The first screen adaptation of The Punisher comic-book starred Dolph Lungren, and was directed by Mark Goldblatt in 1988. That was remade in 2004
by Jonathan Hensleigh, with Thomas Jane in the lead role - The Punisher.
As happened with Incredible Hulk (a franchise reboot of Ang Lee's
Hulk), this new Punisher film is practically as much a re-starter as it is
a sequel. Ray Stevenson (Outpost, TV series Rome) plays ex-cop Frank Castle, alias the Punisher, has fought 'the law' and won for the last
five years, partly with tacit approval of NYPD patrols willing to look the other way, but when the Punisher gate-crashes a mafia dinner party, slaughters
guests including a wheelchair-bound 'don', and mistakenly kills an FBI mole, even Castle's own mordantly perturbed guilt - prompting a sympathy visit to
FBI widow, Angela (Julie Benz, Rambo; TV series Dexter; Darla in
Buffy
and Angel), does not dissuade the dead federal spy's grieving partner,
who's thoroughly unimpressed by tactical terrorism and displeased with the Punisher's one-man war on crime, from seeking revenge by whatever means
necessary.
Attacking a syndicate warehouse-lair, the Punisher drops wannabe mobster Billy (Dominic West,
300; 28 Days; McNulty in
The Wire; Cromwell in Devil's Whore) into a bottle recycler, leaving
the heavily-scarred hood alive to adopt super-villain moniker 'Jigsaw'. Soon enough, Castle's death-dealing antics are opposed by FBI agent Budiansky
(Colin Salmon, Hex; AVP; three of Pierce Brosnan's 007
films) and Jigsaw's cannibalistic brother 'Loony Bin' Jim (Doug Hutchison, Salton
Sea; J.T. Petty's Burrowers) sprung from asylum lockup.
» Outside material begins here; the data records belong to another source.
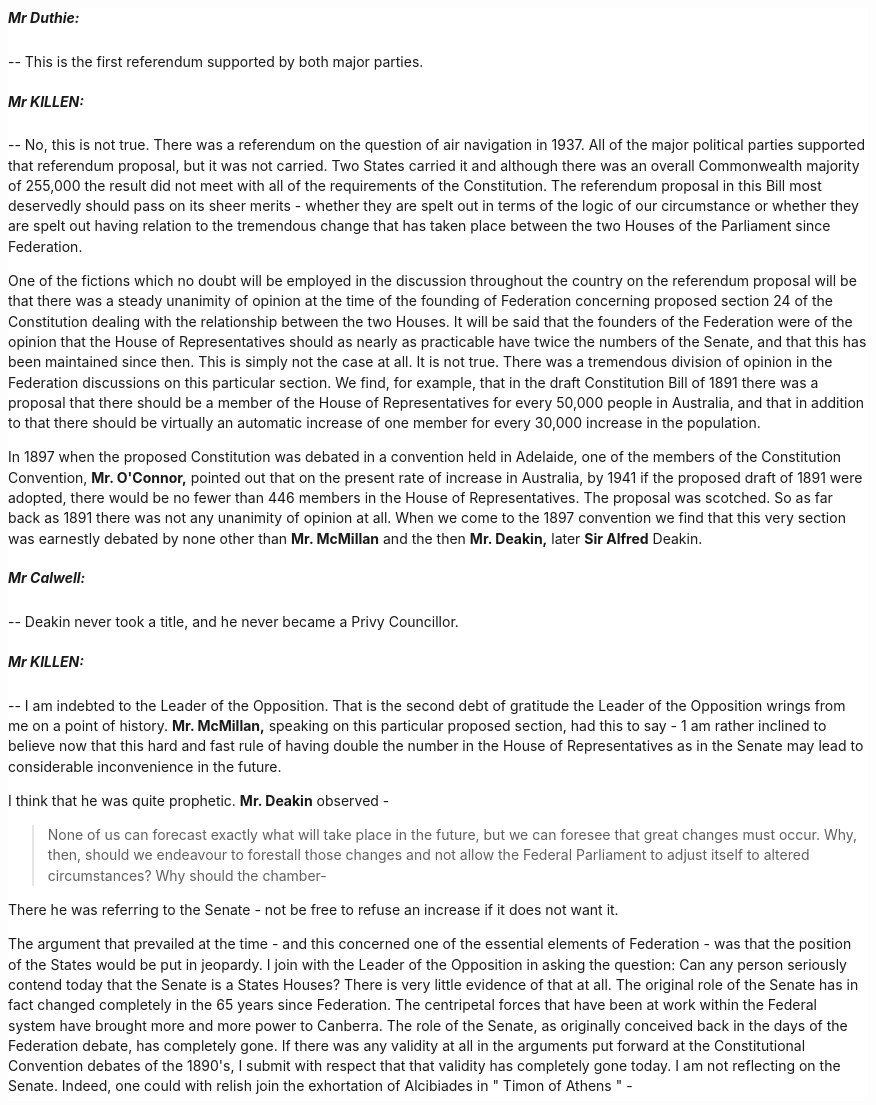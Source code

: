 ##### Mr Duthie:

-- This is the first referendum supported by both major parties. 

##### Mr KILLEN:

-- No, this is not true. There was a referendum on the question of air navigation in 1937. All of the major political parties supported that referendum proposal, but it was not carried. Two States carried it and although there was an overall Commonwealth majority of 255,000 the result did not meet with all of the requirements of the Constitution. The referendum proposal in this Bill most deservedly should pass on its sheer merits - whether they are spelt out in terms of the logic of our circumstance or whether they are spelt out having relation to the tremendous change that has taken place between the two Houses of the Parliament since Federation. 

One of the fictions which no doubt will be employed in the discussion throughout the country on the referendum proposal will be that there was a steady unanimity of opinion at the time of the founding of Federation concerning proposed section 24 of the Constitution dealing with the relationship between the two Houses. It will be said that the founders of the Federation were of the opinion that the House of Representatives should as nearly as practicable have twice the numbers of the Senate, and that this has been maintained since then. This is simply not the case at all. It is not true. There was a tremendous division of opinion in the Federation discussions on this particular section. We find, for example, that in the draft Constitution Bill of 1891 there was a proposal that there should be a member of the House of Representatives for every 50,000 people in Australia, and that in addition to that there should be virtually an automatic increase of one member for every 30,000 increase in the population. 

In 1897 when the proposed Constitution was debated in a convention held in Adelaide, one of the members of the Constitution Convention,  **Mr. O'Connor,**  pointed out that on the present rate of increase in Australia, by 1941 if the proposed draft of 1891 were adopted, there would be no fewer than 446 members in the House of Representatives. The proposal was scotched. So as far back as 1891 there was not any unanimity of opinion at all. When we come to the 1897 convention we find that this very section was earnestly debated by none other than  **Mr. McMillan**  and the then  **Mr. Deakin,**  later  **Sir Alfred**  Deakin. 

##### Mr Calwell:

-- Deakin never took a title, and he never became a Privy Councillor. 

##### Mr KILLEN:

-- I am indebted to the Leader of the Opposition. That is the second debt of gratitude the Leader of the Opposition wrings from me on a point of history.  **Mr. McMillan,**  speaking on this particular proposed section, had this to say - 1 am rather inclined to believe now that this hard and fast rule of having double the number in the House of Representatives as in the Senate may lead to considerable inconvenience in the future. 

I think that he was quite prophetic.  **Mr. Deakin**  observed - 

  >None of us can forecast exactly what will take place in the future, but we can foresee that great changes must occur. Why, then, should we endeavour to forestall those changes and not allow the Federal Parliament to adjust itself to altered circumstances? Why should the chamber- 

There he was referring to the Senate - not be free to refuse an increase if it does not want it. 

The argument that prevailed at the time - and this concerned one of the essential elements of Federation - was that the position of the States would be put in jeopardy. I join with the Leader of the Opposition in asking the question: Can any person seriously contend today that the Senate is a States Houses? There is very little evidence of that at all. The original role of the Senate has in fact changed completely in the 65 years since Federation. The centripetal forces that have been at work within the Federal system have brought more and more power to Canberra. The role of the Senate, as originally conceived back in the days of the Federation debate, has completely gone. If there was any validity at all in the arguments put forward at the Constitutional Convention debates of the 1890's, I submit with respect that that validity has completely gone today. I am not reflecting on the Senate. Indeed, one could with relish join the exhortation of Alcibiades in " Timon of Athens " -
Aided only by stoic weapons dealer Micro (Wayne Knight, the cop in 3rd Rock
From The Sun), the Punisher assaults his enemy's hideout to rescue the kidnapped heroine, and continue with this film's agenda of almost non-stop
action scenes.
Yes, the bloody havoc and inventive ways to kill sundry unfortunate henchmen is fairly relentless in Alexander's debut feature. Stevenson's bullet-spewing
angel of vengeance demonstrates a disconcerting lack of conscience or humanity, blasting apart everyone standing in his way, ensuring the Punisher is a
figure of dark justice who's homicidal mania is only marginally less fearsome than The Terminator's cyborg assassin. There has never been a more
formidable 'grey area' antihero created for the pantheon of comic-book icons. The serial killer in television's Dexter seems more likeable, and
perhaps even admirable, compared to an obsessive like Frank Castle!